Europe braces for new heatwave as record temperatures ease in west
Record heat in France, Spain and the UK eased, but Germany, Switzerland, the Czech Republic and Denmark faced the next surge as the Balkans moved into focus.

Highway damage and train cancellations hit Germany as the late-June heatwave shifted east, and the World Meteorological Organization warned the same system would keep pushing dangerous temperatures across Central Europe before turning toward the Balkans. Temperatures were running 3C to 10C above the weekly average in affected areas, and daily highs above 35C were likely in many places.
On June 26, the heatwave had shattered numerous temperature records and hit human health, ecosystems, agriculture, infrastructure and labour productivity. Europe has warmed by about 2C over the past 50 years since the 1976 heatwave, making it the world’s fastest-warming continent, with high confidence that human activity has driven the observed rise.
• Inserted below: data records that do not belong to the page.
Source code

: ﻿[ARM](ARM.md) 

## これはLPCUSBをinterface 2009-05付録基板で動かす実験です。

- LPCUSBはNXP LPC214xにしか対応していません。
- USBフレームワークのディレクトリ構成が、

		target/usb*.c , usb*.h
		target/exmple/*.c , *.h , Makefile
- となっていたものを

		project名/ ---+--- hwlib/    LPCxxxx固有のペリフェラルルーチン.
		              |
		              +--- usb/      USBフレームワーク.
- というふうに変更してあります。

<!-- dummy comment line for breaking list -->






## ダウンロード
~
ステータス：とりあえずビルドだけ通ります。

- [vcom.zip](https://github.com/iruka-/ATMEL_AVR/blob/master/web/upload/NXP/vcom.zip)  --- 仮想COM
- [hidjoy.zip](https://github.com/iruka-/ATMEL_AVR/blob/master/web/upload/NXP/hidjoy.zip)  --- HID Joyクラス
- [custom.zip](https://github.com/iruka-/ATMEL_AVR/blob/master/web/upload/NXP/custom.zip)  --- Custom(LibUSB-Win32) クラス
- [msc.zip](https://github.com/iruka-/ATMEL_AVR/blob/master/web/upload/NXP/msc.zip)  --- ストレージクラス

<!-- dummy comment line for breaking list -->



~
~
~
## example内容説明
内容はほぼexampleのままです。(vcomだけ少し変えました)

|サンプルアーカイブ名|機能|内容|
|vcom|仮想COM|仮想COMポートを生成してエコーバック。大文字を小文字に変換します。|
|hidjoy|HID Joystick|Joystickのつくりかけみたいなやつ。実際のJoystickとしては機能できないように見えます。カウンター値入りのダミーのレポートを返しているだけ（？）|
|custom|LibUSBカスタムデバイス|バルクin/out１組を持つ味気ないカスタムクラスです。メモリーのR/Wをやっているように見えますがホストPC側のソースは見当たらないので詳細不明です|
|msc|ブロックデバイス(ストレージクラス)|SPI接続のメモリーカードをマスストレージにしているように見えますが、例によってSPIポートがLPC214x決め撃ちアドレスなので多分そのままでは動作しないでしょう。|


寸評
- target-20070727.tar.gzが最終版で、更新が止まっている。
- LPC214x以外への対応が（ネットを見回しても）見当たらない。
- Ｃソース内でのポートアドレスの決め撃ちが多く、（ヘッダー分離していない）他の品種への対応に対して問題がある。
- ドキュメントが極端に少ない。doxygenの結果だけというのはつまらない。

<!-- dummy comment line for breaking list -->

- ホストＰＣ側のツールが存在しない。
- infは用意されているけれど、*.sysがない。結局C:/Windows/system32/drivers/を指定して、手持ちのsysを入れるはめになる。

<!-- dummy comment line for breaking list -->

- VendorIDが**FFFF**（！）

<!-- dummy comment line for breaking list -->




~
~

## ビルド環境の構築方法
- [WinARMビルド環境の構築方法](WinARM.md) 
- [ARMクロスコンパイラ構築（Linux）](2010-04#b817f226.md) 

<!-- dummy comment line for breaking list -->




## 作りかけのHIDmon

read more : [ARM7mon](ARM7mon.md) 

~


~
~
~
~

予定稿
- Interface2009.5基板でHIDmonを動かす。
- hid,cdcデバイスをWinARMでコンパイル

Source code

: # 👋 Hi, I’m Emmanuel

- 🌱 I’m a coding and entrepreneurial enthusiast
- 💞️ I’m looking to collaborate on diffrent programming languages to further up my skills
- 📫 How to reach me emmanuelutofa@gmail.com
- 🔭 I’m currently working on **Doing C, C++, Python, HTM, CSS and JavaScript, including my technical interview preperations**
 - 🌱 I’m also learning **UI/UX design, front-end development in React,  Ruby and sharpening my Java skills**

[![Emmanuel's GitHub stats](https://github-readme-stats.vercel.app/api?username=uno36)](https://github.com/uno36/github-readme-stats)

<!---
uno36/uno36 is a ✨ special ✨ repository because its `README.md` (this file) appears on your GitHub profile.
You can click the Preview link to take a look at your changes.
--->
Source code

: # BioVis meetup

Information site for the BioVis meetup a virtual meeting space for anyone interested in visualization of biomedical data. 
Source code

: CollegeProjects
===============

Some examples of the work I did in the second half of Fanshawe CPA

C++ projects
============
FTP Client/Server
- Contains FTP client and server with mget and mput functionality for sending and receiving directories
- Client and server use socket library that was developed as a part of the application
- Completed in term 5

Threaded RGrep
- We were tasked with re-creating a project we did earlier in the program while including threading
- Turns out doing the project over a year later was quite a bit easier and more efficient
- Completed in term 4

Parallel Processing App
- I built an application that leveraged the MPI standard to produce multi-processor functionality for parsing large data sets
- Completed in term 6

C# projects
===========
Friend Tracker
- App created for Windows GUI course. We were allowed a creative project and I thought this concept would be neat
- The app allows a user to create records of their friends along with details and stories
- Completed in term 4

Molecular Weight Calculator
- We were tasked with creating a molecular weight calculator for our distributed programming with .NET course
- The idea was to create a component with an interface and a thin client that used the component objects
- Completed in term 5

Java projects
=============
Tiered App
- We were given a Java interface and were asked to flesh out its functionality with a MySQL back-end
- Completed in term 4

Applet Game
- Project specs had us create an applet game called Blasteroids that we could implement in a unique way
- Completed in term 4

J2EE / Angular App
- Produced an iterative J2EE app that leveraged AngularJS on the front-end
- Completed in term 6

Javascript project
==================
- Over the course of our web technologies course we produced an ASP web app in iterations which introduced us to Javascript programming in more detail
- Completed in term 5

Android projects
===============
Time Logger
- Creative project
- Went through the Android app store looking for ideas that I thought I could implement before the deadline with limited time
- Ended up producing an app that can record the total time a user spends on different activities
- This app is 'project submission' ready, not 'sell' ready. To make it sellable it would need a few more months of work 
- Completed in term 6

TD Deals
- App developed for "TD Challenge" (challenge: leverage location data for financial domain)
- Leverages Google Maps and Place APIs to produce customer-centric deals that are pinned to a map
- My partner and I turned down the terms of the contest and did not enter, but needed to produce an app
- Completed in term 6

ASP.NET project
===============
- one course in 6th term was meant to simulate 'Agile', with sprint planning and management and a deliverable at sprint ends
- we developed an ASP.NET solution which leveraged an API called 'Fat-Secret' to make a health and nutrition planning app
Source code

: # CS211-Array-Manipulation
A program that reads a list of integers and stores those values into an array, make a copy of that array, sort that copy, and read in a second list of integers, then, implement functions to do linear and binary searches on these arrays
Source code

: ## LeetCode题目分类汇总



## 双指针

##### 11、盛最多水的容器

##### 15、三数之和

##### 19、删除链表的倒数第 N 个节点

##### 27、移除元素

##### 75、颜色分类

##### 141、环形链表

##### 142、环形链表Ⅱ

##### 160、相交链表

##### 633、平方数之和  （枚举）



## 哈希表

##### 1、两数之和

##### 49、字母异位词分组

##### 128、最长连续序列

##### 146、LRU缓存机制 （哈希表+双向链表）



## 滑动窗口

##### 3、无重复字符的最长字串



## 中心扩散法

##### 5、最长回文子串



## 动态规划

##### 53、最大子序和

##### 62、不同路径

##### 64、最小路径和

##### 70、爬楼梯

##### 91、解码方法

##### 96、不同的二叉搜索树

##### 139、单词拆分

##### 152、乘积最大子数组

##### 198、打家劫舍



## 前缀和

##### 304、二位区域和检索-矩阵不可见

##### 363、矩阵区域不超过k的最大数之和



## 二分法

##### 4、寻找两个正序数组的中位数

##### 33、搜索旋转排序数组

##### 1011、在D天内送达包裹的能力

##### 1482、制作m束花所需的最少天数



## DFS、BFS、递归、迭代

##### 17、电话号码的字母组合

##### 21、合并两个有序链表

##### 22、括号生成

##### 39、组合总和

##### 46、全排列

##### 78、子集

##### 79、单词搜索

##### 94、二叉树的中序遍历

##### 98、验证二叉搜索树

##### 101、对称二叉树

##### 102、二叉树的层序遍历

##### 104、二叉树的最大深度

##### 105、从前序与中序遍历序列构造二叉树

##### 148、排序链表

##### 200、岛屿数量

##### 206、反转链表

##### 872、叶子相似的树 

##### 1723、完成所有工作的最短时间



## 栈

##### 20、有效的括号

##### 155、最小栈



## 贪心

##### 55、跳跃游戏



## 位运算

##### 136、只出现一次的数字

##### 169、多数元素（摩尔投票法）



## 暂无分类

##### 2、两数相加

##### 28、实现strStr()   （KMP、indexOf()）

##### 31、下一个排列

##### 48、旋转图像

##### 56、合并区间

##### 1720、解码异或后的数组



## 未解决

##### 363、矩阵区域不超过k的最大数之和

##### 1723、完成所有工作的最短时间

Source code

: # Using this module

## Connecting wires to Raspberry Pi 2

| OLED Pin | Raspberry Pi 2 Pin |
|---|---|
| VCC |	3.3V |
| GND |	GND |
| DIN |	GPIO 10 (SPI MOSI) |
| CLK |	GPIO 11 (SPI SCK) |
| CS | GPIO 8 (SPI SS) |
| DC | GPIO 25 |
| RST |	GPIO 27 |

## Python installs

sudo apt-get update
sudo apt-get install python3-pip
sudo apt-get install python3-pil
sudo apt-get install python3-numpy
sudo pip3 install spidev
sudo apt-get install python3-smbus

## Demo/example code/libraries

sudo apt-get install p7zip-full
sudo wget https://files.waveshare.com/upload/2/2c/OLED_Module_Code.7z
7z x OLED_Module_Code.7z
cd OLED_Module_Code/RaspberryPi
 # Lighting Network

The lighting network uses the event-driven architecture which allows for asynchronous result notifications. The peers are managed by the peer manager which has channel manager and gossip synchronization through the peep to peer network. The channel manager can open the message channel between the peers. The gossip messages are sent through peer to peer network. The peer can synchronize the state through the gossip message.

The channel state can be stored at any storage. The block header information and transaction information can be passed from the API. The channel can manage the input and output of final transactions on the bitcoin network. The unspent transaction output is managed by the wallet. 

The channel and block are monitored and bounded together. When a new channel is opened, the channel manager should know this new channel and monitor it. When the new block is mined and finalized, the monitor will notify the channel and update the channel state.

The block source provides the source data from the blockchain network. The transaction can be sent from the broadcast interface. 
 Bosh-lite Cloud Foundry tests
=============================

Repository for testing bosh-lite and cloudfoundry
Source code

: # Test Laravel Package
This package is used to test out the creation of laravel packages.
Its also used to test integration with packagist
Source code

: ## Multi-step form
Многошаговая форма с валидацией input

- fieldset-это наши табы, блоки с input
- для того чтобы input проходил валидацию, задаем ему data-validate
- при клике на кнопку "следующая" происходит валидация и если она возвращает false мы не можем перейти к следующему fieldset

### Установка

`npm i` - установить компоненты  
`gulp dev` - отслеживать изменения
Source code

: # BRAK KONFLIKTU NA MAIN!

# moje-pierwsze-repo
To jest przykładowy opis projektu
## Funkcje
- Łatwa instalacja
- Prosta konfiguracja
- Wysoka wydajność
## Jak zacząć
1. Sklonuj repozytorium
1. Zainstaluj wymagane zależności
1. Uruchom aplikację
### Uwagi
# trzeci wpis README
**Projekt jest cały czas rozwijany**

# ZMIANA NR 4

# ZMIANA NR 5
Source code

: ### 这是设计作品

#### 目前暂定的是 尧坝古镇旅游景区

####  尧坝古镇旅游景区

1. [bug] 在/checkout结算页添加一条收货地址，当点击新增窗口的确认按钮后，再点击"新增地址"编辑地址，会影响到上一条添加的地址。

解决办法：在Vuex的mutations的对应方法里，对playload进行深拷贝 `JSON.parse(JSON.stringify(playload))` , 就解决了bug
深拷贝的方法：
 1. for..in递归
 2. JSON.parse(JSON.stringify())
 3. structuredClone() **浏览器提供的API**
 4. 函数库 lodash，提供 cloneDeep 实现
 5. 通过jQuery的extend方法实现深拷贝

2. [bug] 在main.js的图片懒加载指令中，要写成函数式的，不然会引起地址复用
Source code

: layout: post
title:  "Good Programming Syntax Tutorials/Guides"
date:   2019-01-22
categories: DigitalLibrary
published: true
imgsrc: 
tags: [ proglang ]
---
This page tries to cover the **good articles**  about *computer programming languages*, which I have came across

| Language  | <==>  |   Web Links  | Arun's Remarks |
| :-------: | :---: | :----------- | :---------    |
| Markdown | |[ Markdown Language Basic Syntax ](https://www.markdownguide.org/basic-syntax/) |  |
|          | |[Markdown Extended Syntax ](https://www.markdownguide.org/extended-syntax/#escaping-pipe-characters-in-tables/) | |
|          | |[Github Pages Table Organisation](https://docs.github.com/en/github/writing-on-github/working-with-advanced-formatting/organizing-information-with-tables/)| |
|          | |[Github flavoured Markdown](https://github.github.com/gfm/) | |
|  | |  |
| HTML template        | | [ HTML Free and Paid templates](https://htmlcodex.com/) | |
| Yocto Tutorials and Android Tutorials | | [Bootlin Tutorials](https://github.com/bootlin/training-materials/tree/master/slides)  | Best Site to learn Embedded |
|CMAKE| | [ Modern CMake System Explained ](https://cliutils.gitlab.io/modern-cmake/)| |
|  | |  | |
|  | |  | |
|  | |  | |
France took the worst of the western European heat first. France recorded its hottest day on record on June 24, with a national average temperature of 30.0C, breaking previous national records from July 2019 and August 2003. Temperatures reached 43.8C in Pulluau in western France, while authorities issued top-level red alerts for a record 58 departments and warned of greater forest-fire risk as drought worsened. The WMO’s June 26 update counted 40 drowning deaths in France during the heat.
Spain logged its hottest June days on June 23 and 24, with temperatures above 40C in several places. In the United Kingdom, the Met Office issued a red extreme heat warning for June 24 and 25, with the warning taking effect at 0900 on June 24 and highs forecast at 37C to 39C. The office later recorded a provisional June daily high of 36.1C at Gosport in southern England, and the country’s June record of 35.6C was very likely to be exceeded.

By June 27, record highs had also been set in Switzerland, the Czech Republic and Denmark, while unusually high temperatures reached the Nordic countries. UN climate chief Simon Stiell said the heatwave had “the fingerprints of the climate crisis all over it,” and heat-health action plans were being mobilized as the shock moved from western Europe into the continent’s center.